# Work required
Pick out every line of the entries below where "yarn" occurs, and copy those lines.

*** Input ***

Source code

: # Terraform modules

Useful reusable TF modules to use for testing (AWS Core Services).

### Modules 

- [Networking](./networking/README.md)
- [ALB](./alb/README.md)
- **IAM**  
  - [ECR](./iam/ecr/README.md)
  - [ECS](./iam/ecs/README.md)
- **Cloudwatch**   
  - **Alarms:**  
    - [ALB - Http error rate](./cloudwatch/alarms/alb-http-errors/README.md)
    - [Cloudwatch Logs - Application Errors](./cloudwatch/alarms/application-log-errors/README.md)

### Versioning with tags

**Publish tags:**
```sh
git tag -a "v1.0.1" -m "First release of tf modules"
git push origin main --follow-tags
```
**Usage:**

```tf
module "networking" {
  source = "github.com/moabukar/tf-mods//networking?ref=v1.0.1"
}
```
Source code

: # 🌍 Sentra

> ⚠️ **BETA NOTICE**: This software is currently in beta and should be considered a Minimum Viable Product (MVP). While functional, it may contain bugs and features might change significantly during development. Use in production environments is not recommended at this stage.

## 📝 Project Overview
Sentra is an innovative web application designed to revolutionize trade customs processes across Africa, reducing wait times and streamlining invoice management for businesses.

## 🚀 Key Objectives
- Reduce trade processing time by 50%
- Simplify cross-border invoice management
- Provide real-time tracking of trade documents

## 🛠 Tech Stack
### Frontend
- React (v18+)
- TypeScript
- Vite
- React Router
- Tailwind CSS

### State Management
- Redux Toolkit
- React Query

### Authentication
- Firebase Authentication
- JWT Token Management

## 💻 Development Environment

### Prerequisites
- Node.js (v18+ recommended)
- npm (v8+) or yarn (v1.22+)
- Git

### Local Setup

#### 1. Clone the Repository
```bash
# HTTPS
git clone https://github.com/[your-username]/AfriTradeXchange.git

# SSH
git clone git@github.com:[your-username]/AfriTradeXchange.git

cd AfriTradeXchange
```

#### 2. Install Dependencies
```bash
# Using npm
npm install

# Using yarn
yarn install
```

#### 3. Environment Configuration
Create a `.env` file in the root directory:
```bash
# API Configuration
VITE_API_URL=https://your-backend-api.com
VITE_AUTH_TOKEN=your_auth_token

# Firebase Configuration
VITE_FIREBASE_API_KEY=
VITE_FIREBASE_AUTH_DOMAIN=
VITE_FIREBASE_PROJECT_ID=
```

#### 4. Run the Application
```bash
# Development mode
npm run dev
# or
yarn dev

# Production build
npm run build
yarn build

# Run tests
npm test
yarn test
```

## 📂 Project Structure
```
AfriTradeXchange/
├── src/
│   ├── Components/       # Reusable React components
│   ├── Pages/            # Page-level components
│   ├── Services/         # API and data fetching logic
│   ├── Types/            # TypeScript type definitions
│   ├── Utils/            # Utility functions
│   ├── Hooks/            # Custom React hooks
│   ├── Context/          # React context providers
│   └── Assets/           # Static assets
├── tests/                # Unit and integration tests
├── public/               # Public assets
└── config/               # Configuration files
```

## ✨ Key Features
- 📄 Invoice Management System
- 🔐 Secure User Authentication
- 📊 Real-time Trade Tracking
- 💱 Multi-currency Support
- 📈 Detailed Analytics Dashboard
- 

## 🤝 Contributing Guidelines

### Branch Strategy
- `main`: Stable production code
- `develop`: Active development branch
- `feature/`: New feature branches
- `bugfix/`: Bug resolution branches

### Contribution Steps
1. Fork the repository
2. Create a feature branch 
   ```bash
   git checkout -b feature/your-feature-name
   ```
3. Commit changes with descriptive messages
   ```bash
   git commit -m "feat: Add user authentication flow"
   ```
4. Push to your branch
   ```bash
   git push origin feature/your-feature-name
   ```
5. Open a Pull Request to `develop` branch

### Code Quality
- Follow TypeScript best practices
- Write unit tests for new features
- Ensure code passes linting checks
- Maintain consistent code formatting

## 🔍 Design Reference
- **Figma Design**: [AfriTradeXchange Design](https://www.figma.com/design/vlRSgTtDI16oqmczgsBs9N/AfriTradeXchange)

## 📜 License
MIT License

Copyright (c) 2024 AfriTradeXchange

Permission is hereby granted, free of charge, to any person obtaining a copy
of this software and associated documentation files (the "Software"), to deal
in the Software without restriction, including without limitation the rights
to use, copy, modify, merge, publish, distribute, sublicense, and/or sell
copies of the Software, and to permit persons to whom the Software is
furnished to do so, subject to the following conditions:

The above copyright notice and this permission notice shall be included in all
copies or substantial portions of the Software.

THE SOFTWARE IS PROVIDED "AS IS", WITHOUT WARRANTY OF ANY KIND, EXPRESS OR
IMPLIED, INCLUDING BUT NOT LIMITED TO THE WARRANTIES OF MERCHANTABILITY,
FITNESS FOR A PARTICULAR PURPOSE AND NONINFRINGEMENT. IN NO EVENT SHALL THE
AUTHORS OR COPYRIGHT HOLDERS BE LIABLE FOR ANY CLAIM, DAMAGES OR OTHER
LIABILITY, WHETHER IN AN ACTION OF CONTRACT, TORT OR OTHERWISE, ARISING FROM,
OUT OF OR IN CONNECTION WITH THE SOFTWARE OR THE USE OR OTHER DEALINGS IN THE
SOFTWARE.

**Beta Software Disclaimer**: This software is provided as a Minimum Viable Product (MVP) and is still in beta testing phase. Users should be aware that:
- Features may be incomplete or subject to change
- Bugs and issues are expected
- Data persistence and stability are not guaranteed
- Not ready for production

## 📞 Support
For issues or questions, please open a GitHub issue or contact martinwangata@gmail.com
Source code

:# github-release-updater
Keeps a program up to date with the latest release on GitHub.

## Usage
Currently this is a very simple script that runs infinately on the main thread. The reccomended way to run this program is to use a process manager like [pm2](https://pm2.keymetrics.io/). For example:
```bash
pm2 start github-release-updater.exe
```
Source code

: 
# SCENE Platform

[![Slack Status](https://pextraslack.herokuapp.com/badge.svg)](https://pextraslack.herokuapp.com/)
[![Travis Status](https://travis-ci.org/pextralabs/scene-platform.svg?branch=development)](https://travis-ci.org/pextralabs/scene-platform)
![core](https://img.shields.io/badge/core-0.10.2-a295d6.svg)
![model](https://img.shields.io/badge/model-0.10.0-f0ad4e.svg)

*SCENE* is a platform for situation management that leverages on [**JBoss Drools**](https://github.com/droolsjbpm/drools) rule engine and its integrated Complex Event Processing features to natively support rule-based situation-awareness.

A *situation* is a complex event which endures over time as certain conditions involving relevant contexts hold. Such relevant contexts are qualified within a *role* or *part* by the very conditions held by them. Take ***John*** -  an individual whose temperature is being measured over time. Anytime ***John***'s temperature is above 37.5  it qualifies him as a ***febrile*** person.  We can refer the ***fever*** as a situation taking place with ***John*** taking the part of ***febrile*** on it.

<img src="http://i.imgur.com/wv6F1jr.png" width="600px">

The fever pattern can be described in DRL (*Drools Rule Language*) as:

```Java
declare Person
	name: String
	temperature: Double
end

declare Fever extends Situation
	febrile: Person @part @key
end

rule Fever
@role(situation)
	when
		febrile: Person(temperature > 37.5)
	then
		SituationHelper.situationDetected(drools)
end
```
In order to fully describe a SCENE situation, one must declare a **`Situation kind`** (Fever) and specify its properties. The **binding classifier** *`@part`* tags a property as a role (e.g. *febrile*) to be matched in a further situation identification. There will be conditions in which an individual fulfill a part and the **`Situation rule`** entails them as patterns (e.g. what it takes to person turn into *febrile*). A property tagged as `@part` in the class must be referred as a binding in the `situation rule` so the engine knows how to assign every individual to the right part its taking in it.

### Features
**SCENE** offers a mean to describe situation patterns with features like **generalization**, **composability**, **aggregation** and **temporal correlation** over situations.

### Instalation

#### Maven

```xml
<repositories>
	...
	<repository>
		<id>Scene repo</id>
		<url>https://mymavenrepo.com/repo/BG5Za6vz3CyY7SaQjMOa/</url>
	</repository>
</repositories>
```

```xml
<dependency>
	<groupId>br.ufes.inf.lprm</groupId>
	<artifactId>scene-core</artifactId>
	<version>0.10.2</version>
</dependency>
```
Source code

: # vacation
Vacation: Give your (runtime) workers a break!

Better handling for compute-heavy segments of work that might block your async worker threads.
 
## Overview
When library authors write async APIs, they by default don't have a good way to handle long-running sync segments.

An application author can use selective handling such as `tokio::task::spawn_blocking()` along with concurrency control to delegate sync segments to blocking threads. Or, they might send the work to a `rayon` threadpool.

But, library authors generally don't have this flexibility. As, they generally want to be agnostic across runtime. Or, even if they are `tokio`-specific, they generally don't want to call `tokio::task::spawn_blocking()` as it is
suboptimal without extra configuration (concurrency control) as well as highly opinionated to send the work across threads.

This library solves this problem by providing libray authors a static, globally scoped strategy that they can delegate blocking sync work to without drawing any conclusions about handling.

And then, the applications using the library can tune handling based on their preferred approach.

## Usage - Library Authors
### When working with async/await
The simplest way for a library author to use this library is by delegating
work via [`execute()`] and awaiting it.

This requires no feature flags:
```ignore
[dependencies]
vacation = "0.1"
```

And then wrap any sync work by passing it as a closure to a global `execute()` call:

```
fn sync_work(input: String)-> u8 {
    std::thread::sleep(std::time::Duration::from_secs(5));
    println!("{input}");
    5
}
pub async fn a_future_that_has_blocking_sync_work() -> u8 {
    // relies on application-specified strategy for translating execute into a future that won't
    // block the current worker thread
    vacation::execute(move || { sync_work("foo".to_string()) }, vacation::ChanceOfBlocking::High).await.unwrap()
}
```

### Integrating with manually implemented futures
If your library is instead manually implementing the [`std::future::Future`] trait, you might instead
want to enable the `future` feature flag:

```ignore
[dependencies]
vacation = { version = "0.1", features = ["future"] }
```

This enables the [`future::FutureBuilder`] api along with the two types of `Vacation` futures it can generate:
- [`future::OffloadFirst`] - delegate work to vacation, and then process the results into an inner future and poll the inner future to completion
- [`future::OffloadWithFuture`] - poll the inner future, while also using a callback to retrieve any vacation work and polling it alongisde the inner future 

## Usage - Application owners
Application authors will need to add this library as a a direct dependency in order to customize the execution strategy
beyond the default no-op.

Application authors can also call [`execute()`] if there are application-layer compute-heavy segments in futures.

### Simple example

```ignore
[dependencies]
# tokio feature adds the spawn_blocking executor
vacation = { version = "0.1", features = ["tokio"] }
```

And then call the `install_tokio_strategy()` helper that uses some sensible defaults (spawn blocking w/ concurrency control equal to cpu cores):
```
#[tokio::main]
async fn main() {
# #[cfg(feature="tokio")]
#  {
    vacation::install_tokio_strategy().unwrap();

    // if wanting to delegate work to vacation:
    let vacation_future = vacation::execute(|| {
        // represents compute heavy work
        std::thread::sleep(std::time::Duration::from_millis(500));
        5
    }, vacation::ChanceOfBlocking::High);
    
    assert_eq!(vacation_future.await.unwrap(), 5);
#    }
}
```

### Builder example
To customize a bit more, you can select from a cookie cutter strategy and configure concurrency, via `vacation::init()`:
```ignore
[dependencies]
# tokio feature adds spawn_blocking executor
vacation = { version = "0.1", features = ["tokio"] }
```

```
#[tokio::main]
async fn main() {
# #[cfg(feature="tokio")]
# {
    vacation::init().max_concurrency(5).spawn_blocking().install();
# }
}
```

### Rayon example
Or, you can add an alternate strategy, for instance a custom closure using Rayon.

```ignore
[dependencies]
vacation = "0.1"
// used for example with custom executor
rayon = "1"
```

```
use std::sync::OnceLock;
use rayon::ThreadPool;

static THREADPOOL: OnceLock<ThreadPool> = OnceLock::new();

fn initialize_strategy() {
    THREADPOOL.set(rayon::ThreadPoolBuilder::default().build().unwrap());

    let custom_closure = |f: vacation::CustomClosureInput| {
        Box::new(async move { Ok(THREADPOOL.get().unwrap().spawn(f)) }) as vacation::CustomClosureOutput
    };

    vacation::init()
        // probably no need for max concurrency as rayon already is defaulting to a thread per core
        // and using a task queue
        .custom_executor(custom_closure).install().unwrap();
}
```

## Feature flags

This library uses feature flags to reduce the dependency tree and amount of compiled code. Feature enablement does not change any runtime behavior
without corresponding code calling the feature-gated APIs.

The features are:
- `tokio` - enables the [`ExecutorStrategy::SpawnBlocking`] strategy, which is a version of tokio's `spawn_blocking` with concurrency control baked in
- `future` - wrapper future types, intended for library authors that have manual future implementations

***

# Expected answer
- npm (v8+) or yarn (v1.22+)
# Using yarn
yarn install
yarn dev
yarn build
yarn test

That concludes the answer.